'The Apprentice' Shows Donald Trump As We've...Always Seen Him Before
#293: "The Apprentice," "We Live In Time," "Lonely Planet," "Shakespeare In Love," "Monkey Man"
Edition 293:
Hey movie lovers!
This week: Is the world ready for a biopic of Donald Trump? What about an earnest, weepy rom-com with Spider-Man and Yelena from the MCU?? Nobody is ready for a new Netflix rom-com (the com there is generous). In this week’s “Trailer Watch,” Millie Bobby Brown’s latest somehow tops all her previous Netflix efforts for dumbest premise.
The Apprentice
It’s 2024, and by now there is no person on the planet whose reputation carries more baggage than Donald Trump. Whether you love him or hate him, the name alone carries with it so much…stuff: memories, thoughts, feelings.
So the hardest part about making a biopic on Trump is that nobody is going to come to the movie objectively, let alone as a blank slate. It doesn’t matter how politically charged the movie is or isn’t (mostly isn’t), people are only going to see in it what they want to see.
That applies to the film’s producers too, apparently. It’s kind of hilarious that a bunch of rich MAGA guys like Dan Snyder helped fund this movie thinking it would help Trump get reelected (seeing the good), only to watch a cut of it before the Cannes Film Festival in May and immediately (seeing the bad) sent a cease and desist letter to try and make sure it never got released.
This past weekend it was released, though you’d be forgiven for not noticing after it rung up just $1.6 million on opening weekend. People received it not with political firestorm on either side of the aisle but rather with a yawn.

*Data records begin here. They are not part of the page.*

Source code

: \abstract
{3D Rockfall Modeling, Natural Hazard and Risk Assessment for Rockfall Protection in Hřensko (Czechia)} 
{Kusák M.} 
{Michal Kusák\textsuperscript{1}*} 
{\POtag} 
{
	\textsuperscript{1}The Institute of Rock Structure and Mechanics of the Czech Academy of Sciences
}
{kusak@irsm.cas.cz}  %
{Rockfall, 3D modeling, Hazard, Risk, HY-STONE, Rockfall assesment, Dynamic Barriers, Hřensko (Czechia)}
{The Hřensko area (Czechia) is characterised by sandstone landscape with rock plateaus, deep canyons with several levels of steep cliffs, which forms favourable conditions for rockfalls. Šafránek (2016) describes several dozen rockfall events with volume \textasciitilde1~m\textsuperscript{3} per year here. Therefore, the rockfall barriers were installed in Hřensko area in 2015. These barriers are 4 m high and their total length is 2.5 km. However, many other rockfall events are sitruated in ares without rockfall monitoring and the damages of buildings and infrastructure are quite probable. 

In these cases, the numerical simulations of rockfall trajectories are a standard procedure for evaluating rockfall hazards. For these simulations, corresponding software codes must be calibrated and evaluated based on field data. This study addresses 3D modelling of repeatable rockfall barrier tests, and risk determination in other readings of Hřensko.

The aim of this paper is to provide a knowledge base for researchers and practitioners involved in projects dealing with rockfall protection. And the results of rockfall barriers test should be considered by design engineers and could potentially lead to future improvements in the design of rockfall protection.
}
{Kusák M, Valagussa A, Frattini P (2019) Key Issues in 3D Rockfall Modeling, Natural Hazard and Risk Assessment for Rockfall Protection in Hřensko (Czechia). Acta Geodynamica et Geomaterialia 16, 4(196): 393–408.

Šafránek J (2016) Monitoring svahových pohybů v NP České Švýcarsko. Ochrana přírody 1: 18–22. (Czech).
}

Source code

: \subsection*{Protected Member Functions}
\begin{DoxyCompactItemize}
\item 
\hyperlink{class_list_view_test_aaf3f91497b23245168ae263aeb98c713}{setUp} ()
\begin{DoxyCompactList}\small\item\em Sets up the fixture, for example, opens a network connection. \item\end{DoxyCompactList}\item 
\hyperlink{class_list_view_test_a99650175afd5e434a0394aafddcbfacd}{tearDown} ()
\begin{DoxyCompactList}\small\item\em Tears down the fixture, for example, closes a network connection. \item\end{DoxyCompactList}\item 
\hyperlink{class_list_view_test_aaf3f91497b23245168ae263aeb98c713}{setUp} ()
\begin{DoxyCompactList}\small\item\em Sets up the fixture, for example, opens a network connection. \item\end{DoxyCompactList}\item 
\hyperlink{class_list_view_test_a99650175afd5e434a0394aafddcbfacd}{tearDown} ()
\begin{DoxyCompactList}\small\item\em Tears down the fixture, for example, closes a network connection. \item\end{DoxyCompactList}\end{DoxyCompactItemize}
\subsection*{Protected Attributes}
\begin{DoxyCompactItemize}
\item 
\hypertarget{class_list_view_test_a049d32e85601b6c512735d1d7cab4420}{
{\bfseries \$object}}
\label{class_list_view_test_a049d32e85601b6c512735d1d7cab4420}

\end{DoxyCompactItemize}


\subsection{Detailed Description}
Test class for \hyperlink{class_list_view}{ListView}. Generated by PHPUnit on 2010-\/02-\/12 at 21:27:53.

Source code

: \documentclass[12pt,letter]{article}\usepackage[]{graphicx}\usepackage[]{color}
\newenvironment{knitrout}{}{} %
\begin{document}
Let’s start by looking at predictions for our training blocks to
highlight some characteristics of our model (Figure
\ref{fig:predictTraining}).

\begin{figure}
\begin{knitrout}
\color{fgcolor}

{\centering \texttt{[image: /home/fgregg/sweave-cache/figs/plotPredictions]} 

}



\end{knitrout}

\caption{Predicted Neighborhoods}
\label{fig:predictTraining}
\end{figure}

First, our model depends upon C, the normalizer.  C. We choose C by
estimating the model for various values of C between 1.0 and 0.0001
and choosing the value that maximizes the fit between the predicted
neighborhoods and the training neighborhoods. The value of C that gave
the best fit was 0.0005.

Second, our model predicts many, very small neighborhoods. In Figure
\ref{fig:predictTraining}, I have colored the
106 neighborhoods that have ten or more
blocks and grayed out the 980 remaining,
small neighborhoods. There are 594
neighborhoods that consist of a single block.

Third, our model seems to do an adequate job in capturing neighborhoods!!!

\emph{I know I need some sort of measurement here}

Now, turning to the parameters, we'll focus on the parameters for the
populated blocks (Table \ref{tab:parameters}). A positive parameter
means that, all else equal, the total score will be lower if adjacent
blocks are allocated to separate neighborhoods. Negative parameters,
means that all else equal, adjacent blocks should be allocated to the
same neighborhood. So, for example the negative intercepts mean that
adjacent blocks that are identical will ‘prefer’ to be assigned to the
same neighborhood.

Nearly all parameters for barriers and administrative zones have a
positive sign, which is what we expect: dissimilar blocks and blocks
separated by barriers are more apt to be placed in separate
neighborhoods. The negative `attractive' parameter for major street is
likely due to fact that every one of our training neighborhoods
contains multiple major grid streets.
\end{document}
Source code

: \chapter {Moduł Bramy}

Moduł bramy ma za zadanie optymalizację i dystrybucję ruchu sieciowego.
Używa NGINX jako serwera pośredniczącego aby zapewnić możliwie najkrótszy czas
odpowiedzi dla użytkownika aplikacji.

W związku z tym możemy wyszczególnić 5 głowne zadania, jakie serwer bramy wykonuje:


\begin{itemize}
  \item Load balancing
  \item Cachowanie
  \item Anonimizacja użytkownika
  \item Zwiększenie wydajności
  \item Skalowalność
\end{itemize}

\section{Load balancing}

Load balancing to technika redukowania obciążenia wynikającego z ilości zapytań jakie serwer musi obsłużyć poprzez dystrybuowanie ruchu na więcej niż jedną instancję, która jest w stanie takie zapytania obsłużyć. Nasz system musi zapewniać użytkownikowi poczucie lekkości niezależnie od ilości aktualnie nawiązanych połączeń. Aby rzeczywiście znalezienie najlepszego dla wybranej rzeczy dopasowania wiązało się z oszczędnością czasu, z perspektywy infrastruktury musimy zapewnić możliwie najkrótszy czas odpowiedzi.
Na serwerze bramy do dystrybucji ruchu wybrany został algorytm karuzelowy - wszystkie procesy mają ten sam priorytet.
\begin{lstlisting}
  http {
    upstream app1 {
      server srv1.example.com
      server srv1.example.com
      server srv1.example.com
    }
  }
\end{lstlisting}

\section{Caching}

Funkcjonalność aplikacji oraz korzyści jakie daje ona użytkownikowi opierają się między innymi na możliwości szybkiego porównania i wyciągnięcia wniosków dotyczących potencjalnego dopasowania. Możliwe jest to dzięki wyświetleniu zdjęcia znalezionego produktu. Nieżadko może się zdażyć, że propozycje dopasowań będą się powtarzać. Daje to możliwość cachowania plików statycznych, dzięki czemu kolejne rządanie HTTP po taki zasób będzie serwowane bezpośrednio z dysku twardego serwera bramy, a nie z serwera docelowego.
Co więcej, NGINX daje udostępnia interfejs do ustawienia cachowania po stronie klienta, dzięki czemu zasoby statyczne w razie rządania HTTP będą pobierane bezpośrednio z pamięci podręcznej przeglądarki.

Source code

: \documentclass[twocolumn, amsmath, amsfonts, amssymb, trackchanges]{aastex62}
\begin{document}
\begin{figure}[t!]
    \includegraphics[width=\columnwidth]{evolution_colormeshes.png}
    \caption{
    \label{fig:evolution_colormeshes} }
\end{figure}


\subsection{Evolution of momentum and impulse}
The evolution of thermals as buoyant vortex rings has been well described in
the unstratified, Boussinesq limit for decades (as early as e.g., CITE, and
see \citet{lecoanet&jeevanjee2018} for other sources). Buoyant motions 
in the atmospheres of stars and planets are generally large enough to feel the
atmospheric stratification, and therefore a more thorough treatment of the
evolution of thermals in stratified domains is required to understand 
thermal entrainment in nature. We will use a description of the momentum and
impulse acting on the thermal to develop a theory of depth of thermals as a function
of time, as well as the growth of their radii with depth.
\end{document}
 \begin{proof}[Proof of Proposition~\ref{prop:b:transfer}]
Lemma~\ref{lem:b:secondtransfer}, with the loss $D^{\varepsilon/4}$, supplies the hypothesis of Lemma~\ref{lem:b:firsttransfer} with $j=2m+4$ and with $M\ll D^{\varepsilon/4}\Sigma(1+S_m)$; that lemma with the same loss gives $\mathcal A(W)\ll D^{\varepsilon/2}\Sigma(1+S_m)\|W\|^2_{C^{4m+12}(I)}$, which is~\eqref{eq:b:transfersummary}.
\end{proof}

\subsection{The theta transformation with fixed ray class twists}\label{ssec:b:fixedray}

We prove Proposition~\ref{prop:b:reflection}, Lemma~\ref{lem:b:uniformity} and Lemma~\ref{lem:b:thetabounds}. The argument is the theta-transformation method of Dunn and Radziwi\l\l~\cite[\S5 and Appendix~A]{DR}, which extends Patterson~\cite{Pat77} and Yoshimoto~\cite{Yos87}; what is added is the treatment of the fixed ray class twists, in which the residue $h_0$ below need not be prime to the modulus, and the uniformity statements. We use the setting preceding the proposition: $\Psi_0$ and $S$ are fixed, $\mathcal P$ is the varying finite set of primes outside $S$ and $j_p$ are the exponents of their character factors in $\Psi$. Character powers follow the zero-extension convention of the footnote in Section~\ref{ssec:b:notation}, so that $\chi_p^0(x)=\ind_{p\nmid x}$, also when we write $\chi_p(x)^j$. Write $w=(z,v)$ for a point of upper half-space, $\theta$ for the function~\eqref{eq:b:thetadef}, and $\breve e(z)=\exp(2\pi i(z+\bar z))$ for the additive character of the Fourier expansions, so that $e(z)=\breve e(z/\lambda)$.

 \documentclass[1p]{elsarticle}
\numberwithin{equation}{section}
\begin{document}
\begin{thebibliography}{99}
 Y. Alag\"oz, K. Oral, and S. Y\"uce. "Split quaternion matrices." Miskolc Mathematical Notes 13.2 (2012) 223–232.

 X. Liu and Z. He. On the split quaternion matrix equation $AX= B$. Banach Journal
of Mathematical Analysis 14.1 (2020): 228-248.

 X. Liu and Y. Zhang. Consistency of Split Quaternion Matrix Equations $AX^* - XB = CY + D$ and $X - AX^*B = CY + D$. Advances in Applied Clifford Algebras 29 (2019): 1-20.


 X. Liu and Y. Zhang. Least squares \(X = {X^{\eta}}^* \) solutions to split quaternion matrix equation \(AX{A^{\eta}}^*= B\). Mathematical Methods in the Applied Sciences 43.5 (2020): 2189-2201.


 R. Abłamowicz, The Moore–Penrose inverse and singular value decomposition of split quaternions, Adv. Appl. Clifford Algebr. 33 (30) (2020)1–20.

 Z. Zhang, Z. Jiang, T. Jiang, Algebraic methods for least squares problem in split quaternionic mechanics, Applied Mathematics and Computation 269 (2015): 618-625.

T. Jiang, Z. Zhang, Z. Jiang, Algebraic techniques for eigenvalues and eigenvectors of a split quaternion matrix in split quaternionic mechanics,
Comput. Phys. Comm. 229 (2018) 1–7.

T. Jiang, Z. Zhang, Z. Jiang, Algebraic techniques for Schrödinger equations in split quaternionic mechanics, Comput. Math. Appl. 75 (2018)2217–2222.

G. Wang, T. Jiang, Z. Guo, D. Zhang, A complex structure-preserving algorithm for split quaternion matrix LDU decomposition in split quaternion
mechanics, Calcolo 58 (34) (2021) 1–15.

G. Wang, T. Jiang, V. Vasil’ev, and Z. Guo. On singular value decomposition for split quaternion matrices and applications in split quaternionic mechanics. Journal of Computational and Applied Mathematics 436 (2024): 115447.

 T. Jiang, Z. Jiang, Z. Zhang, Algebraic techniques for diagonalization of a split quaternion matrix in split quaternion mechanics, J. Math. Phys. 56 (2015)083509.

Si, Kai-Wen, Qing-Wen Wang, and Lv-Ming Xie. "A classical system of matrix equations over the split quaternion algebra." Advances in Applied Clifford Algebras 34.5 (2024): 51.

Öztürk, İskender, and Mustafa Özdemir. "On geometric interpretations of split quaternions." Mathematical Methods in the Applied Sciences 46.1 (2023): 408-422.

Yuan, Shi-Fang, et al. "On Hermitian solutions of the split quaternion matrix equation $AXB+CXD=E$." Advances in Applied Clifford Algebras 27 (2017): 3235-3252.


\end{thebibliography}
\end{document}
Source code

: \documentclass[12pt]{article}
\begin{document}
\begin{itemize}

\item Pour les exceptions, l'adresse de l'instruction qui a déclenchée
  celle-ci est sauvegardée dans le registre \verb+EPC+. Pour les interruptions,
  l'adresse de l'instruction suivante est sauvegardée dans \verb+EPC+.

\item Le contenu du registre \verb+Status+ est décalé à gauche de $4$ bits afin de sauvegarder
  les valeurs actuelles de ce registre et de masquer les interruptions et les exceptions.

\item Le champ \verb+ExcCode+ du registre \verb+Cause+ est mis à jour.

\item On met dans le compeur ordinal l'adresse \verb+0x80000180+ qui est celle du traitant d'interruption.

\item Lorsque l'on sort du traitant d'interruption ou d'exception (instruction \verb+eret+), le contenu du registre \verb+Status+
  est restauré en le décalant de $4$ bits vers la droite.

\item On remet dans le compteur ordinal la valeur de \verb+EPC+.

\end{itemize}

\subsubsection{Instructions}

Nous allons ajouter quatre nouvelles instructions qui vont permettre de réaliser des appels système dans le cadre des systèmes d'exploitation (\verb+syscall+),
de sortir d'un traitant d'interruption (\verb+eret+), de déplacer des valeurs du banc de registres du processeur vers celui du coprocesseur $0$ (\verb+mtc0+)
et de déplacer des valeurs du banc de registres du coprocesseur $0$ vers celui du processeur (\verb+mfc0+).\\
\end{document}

Which I suppose was my own reaction to the movie — that I didn’t really want to spend two hours hanging out with Trump.
That level of “Trump fatigue” seems to be pervasive on a new level in 2024. After all, this is the man who practically single-handedly propped up the bottom lines of The New York Times, Washington Post, CNN and the rest of the content ecosystem for years because people simply couldn’t get enough of reading about him and watching him (love or hate!). Now it’s like … we already know so much about this guy, we know most of the stories, we understand his shtick. There’s nothing that can surprise us anymore.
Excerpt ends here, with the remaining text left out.